Concerned at the implications his work had for the future of humankind, he sought to raise awareness of the dangers of the nuclear arms race. His efforts proved partially successful with the signing of the 1963 nuclear test ban treaty.
In the USSR, Sakharov was seen as a subversive dissident. In 1970, he founded a committee to defend human rights and victims of political trials. Despite increasing pressure from the government, Sakharov not only sought the release of dissidents in his country but became one of the regime's most courageous critics, embodying the crusade against the denial of fundamental rights. In 1975 he was awarded the Nobel Peace Prize in recognition of his efforts.

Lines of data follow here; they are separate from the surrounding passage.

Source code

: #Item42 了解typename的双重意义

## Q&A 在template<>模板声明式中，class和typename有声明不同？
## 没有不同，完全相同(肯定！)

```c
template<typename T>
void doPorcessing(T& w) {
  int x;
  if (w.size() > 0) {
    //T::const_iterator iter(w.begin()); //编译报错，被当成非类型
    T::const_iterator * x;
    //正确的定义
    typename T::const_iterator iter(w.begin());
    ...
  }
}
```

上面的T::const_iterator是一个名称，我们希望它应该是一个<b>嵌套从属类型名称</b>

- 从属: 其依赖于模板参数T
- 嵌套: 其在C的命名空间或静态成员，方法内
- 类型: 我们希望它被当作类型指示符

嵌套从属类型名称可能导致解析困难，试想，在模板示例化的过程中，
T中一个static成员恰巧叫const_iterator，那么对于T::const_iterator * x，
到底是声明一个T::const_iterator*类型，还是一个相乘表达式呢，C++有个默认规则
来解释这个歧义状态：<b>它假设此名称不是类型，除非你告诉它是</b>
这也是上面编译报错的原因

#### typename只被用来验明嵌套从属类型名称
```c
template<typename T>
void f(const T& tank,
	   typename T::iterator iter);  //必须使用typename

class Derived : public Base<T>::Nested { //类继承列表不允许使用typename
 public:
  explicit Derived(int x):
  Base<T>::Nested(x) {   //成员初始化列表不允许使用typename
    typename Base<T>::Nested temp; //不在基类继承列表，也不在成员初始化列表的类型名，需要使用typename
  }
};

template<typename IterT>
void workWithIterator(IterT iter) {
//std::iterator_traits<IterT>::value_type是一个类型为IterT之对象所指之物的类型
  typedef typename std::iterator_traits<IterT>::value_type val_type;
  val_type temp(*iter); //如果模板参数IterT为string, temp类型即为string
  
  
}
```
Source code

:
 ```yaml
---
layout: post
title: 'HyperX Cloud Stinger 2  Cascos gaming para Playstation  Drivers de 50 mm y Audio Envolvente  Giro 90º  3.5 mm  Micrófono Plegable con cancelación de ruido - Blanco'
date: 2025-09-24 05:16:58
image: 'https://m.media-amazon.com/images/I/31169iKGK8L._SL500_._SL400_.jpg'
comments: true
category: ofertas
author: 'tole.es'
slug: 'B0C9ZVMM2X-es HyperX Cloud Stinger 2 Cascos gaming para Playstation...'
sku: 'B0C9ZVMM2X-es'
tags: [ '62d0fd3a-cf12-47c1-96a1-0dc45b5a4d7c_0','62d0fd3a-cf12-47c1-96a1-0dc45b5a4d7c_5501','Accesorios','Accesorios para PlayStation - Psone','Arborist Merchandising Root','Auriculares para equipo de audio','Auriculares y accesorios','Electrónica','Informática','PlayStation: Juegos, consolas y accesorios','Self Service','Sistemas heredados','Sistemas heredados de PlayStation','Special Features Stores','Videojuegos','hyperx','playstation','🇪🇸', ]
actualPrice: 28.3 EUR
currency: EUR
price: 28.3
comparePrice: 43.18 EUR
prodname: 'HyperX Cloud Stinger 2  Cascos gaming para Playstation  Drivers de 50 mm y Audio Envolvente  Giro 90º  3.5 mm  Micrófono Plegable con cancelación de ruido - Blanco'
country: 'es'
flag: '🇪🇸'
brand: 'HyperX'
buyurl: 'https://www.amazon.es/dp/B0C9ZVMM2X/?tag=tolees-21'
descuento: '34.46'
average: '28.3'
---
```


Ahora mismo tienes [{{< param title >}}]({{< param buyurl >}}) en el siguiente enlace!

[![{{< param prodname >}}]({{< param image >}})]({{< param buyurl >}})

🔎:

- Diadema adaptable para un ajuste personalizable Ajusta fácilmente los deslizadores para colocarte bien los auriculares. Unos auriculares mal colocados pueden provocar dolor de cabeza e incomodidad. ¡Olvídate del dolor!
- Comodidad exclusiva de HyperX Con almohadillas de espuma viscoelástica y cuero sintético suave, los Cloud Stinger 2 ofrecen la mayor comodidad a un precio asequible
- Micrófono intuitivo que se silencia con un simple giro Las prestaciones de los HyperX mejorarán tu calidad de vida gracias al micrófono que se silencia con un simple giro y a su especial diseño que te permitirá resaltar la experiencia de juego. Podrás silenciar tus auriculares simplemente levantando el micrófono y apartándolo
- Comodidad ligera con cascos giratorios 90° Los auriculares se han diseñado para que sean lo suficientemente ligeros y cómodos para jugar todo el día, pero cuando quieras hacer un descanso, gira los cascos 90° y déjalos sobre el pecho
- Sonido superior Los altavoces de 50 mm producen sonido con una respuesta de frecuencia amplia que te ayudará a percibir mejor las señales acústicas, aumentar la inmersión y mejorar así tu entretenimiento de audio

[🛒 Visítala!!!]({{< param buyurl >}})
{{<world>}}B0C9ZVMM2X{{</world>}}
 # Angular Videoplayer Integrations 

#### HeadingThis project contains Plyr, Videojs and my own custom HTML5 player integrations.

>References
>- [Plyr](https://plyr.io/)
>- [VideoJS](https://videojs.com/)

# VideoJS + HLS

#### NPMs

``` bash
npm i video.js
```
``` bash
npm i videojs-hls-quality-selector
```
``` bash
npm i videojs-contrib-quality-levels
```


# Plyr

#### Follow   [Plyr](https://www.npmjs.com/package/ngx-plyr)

Andrei Sakharov was exiled to Gorky by the Soviet authorities in order to limit his contacts with foreigners. There he learnt that the European Parliament intended to create a prize for freedom of thought which would bear his name. From his exile he sent a message to the European Parliament in 1987, giving his permission for his name to be given to the prize and saying how moved he was. He rightly saw the prize as an encouragement to all those who, like him, had committed themselves to championing human rights.
The prize that bears his name goes far beyond borders, even those of oppressive regimes, to reward human rights activists and dissidents all over the world.